Entre deux…
Nous sommes toujours entre deux… entre deux chaises, entre deux feux, entre deux maux, entre deux amours, entre deux eaux, entre deux mers, entre deux marées (en Iroise), entre deux grains (en Cornouaille), entre deux ponts (au mois de mai), entre deux fêtes (en fin d’année), entre deux vagues de Covid (partout), voire simplement dans un entre-deux, d’autant plus inconfortable que non spécifié.
Janus de l’écrit
Le rédacteur en chef, lui, est toujours entre deux numéros. Janus de l’écrit, il porte à la fois le souci du numéro paru : est-il bon ? aura-t-il la faveur des lecteurs ? le dosage des sujets était-il juste ? avons-nous laissé passer trop d’anglicismes ? etc., et celui du numéro à paraître : a‑t-on bien choisi le thème du dossier ? les articles seront-ils prêts à temps ? le numéro est-il trop copieux ? ou pas assez ? les sujets sont-ils suffisamment variés ? a‑t-on fait trop sérieux ? au contraire trop léger ? quelle image pour la couverture ? finira-t-on par avoir le mot du président ? risque-t-on de fâcher quelqu’un ?
Il ne porte pas seul ce double souci. Il est aussi entre deux : entre le comité éditorial et son président qui lui prodiguent conseils, encouragements, et parfois réprimandes, et l’équipe de rédaction qui lui apporte aide, idées, matière, stimulation, contestation et souvent corrections.
Mais son plus sévère censeur, c’est toi, ô lecteur attentif, qui scrute le numéro avec le soin d’un correcteur à l’écrit de l’X, traquant la moindre inexactitude, la plus légère incohérence, le plus véniel oubli. Surtout si tu es d’une promo un peu ancienne, je veux dire nettement plus ancienne que la mienne, car je suis aussi dans cet entre-deux générationnel inconfortable, encore éloigné des records d’ancienneté de certains de nos camarades (notre doyen ne vient-il pas de fêter ses 105 ans ?) mais certainement tout aussi éloigné des tout jeunes alumni qui nous lisent chaque jour plus nombreux. Comment faire pour que tous trouvent leur bonheur dans nos pages ?

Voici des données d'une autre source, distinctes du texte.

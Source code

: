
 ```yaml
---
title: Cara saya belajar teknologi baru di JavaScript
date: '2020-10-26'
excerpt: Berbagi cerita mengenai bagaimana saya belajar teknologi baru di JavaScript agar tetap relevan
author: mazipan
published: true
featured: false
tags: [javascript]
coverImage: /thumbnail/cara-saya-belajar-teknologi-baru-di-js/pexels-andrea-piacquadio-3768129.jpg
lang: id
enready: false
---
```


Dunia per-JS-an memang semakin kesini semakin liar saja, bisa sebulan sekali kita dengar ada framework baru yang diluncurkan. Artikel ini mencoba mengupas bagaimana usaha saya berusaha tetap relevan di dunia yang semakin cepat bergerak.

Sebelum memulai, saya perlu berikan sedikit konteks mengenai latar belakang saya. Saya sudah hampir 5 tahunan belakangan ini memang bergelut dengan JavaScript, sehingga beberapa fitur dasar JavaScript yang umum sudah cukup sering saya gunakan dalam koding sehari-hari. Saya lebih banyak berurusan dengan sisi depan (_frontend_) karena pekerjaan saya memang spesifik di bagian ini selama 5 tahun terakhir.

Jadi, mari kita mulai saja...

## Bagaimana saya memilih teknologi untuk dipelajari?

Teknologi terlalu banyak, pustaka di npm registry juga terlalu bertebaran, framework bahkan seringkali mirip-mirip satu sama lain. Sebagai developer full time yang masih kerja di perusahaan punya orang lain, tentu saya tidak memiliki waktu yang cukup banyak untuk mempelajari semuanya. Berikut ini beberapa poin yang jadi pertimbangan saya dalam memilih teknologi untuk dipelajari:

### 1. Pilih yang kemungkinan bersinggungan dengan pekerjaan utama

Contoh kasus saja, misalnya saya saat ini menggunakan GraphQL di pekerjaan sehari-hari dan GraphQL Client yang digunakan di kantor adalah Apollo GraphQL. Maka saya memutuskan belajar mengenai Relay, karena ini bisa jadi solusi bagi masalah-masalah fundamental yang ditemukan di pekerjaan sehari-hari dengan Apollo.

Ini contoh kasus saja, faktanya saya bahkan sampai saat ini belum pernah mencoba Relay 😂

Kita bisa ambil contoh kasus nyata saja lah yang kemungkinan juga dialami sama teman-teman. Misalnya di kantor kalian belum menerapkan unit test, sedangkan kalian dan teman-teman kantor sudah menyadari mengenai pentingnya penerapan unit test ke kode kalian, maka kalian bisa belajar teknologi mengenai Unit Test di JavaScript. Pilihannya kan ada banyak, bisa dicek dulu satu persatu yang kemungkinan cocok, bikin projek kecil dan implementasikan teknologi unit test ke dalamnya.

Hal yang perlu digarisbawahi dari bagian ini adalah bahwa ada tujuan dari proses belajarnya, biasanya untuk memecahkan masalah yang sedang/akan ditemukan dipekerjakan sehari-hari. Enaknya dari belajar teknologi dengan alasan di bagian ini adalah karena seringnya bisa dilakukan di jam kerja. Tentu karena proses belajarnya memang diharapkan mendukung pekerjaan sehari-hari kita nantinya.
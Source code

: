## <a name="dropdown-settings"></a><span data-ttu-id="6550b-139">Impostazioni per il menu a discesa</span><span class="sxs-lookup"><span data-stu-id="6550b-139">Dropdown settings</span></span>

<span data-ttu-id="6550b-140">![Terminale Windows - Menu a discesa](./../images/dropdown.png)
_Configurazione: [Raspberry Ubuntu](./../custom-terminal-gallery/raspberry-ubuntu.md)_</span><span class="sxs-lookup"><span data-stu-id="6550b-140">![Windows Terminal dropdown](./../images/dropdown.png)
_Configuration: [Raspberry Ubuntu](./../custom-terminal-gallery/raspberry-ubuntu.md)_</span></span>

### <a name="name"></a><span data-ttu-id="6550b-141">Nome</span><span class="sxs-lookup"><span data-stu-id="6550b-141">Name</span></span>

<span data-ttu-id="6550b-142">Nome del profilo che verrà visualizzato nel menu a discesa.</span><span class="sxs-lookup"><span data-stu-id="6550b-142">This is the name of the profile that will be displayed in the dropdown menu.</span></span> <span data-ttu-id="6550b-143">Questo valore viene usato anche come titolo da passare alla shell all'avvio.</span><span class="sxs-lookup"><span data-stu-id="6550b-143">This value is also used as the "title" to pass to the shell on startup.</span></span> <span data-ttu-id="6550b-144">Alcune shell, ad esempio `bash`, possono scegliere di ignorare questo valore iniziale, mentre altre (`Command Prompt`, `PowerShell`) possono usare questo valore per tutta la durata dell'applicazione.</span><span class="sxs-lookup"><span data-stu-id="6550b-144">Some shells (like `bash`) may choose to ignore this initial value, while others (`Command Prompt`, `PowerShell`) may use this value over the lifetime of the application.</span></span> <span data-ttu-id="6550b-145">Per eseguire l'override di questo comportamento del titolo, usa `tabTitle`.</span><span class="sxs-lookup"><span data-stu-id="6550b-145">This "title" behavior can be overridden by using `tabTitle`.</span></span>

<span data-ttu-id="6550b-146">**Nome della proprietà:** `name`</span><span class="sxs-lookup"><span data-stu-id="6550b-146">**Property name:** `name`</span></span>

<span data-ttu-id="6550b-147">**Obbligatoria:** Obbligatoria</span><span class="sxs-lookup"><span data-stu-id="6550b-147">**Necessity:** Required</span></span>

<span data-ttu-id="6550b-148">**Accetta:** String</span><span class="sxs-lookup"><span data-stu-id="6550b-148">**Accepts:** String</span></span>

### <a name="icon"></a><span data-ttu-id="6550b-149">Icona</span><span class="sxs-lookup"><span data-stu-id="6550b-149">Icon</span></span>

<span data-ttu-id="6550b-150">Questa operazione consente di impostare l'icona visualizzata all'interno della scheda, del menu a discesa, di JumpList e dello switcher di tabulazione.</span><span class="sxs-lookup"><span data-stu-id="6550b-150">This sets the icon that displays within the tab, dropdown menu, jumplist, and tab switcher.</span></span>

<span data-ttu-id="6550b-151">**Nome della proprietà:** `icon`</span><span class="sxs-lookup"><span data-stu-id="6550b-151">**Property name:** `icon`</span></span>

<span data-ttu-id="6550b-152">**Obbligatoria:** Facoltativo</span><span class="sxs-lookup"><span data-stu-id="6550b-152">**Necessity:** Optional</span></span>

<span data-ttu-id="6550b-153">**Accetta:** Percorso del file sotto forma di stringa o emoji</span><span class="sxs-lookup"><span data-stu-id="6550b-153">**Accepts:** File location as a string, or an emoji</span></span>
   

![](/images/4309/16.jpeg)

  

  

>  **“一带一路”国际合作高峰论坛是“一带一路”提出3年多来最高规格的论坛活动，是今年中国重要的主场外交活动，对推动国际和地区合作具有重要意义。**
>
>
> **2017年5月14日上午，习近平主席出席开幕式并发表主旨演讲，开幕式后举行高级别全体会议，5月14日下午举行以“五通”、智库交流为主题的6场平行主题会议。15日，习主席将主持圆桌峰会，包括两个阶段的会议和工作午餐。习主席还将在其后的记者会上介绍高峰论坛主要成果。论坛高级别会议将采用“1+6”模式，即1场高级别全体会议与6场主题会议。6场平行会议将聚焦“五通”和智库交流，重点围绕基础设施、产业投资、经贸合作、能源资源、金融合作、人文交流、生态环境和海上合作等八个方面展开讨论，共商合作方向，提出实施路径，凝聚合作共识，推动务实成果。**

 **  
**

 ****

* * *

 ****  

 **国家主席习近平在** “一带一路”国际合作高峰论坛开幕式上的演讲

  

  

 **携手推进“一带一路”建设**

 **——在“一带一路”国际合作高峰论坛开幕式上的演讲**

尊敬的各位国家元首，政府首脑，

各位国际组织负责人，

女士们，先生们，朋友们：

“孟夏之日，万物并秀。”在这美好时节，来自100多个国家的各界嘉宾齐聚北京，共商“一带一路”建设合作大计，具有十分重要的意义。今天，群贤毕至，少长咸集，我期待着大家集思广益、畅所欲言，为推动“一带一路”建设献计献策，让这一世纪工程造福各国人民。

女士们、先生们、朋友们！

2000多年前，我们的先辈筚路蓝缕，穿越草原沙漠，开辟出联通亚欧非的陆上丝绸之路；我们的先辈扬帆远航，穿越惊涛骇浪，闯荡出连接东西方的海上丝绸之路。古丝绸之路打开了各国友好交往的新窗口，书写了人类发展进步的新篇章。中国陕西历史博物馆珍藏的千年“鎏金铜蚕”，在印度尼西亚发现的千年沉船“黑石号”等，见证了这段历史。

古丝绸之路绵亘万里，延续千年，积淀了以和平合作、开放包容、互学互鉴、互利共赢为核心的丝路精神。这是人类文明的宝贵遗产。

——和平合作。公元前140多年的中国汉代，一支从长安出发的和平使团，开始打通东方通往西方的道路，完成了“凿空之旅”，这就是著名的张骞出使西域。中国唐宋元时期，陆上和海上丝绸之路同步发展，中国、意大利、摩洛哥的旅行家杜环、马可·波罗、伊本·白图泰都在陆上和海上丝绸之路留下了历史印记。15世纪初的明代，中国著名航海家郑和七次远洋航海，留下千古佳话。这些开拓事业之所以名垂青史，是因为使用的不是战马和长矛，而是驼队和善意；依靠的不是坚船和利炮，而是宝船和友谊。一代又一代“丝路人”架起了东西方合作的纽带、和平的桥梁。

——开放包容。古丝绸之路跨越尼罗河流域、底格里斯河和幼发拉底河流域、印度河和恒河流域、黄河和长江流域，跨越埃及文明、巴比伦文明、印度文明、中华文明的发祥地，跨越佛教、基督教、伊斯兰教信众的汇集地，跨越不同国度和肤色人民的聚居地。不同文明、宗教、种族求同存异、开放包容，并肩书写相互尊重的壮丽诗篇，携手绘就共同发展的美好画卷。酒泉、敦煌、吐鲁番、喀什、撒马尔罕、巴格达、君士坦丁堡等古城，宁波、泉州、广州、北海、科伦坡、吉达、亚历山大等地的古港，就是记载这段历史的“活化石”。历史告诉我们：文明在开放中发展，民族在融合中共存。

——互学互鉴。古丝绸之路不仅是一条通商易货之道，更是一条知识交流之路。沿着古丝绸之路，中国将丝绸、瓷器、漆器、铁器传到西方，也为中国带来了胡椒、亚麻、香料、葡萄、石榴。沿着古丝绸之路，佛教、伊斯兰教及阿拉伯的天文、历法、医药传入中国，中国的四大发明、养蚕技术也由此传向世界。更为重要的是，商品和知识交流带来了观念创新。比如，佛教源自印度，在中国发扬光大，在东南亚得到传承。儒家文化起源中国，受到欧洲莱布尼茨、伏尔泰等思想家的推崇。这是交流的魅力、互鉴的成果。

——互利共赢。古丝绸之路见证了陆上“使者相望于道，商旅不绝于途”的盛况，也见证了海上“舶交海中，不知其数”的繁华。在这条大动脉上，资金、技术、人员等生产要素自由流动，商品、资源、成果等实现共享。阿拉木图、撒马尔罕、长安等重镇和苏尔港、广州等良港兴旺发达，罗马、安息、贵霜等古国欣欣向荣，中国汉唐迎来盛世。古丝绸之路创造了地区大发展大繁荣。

Entre deux visions de l’Europe
Et c’est encore à un entre-deux que nous convie le thème de notre dossier du mois : celui d’une Europe entre la décision britannique (du moins anglaise, car les autres Britanniques ne semblent pas unanimes sur ce point) de quitter l’Union européenne, et le jour fatidique de la réalisation effective de cette sortie. Entre les quelques décennies où Albion, imprudemment admise au concert des nations européennes, a travaillé avec constance à saper le projet européen de l’intérieur, et le temps qui s’ouvre, où elle va pouvoir revenir enfin à sa stratégie pluricentenaire, qui est de le saper de l’extérieur.
Entre-deux, vous disais-je…
“L’entre-deux d’une Europe
entre la décision britannique de quitter l’Union européenne
et le jour fatidique de la réalisation effective de cette sortie.”